# Records to use:
────────────────────

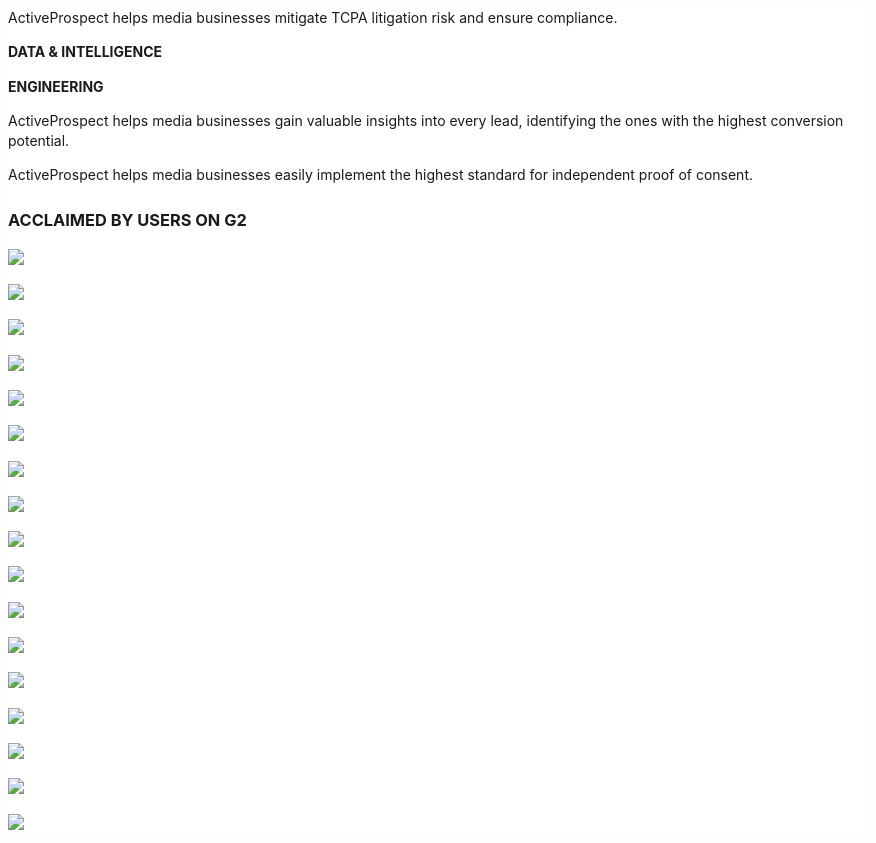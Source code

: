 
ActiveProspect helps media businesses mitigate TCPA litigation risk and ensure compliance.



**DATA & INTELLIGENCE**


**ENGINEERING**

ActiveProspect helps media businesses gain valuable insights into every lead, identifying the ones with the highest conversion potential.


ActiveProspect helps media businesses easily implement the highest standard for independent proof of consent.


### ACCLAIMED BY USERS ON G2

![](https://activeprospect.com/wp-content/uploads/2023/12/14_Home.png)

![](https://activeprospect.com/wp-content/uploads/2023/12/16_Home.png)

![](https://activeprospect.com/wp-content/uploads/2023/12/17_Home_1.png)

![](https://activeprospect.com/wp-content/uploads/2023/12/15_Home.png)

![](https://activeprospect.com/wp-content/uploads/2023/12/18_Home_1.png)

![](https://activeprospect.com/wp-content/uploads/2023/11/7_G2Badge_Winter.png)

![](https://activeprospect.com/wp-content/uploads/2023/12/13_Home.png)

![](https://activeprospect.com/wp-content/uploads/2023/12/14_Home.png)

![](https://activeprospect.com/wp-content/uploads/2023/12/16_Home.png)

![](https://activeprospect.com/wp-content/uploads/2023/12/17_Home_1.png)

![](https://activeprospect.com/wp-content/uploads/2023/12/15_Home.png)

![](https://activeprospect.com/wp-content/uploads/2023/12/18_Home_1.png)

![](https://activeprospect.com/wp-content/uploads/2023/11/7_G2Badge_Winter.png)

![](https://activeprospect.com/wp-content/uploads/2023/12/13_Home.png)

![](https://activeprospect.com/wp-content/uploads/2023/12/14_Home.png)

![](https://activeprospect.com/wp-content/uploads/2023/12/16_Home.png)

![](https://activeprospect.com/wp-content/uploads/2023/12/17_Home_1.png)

────────────────────

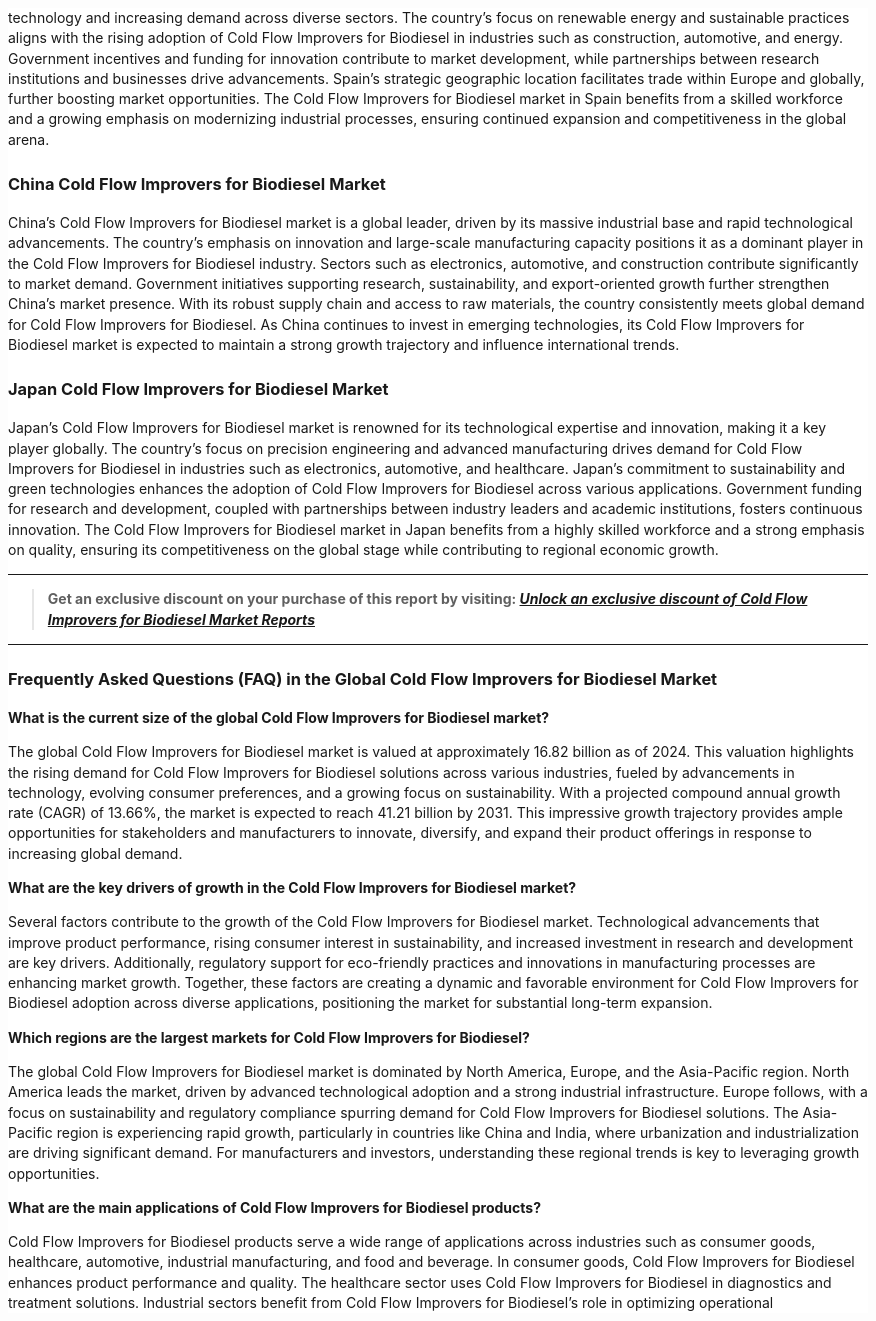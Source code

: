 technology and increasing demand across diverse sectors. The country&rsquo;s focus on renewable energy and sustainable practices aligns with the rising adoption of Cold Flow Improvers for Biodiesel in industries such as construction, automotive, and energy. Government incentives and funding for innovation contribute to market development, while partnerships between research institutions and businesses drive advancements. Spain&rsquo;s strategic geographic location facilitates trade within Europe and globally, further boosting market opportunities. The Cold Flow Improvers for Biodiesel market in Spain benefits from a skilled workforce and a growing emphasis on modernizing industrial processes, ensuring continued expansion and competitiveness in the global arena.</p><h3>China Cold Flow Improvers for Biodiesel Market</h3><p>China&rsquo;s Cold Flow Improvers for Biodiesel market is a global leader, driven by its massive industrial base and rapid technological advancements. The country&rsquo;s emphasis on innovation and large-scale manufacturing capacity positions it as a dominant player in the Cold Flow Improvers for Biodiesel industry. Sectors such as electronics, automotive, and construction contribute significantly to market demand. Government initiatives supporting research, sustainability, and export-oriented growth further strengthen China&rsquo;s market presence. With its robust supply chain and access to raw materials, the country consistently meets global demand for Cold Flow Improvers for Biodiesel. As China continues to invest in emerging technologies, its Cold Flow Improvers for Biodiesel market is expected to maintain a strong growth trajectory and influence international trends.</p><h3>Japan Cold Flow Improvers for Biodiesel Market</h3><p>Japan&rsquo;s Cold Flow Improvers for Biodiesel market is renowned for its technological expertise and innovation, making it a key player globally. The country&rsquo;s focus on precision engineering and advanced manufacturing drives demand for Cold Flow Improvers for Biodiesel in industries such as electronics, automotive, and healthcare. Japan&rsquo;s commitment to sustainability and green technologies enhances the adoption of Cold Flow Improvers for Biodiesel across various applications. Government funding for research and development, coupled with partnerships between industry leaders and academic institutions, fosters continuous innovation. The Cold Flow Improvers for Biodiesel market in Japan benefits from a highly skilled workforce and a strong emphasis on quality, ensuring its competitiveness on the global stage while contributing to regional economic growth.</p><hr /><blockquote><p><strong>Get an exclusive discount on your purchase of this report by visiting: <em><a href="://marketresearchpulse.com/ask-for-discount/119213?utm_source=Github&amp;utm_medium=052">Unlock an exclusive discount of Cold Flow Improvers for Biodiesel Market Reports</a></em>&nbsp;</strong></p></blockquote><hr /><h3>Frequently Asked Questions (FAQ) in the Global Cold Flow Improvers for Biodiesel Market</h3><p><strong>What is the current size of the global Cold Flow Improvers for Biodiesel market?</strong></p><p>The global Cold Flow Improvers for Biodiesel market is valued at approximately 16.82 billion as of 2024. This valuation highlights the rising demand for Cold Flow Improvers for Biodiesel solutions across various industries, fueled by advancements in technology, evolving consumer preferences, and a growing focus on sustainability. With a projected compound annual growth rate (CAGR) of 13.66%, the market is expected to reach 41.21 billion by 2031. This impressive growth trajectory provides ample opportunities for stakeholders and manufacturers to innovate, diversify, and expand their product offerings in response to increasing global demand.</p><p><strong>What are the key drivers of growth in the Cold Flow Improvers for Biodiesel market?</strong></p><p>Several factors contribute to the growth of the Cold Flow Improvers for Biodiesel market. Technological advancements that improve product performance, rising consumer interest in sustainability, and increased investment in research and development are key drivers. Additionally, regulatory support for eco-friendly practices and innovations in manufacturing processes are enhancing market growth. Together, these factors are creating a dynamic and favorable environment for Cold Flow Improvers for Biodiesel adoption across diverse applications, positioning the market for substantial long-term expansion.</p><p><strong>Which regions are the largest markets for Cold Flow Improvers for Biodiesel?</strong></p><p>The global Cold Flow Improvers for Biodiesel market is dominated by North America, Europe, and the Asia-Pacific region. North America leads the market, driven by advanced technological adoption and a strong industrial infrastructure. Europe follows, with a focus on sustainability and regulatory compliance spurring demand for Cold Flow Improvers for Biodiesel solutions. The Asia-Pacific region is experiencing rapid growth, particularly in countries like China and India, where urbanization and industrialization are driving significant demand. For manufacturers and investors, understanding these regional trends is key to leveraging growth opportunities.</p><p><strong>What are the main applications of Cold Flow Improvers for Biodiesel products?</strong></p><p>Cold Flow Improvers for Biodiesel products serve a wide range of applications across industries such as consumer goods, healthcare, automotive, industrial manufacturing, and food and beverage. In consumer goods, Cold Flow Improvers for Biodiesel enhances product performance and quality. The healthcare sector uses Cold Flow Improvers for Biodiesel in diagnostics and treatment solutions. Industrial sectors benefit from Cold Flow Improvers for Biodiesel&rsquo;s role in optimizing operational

────────────────────

# Task instructions:
In the records above, how many lines include "highest"? Answer with the number alone.

# The completed task:
2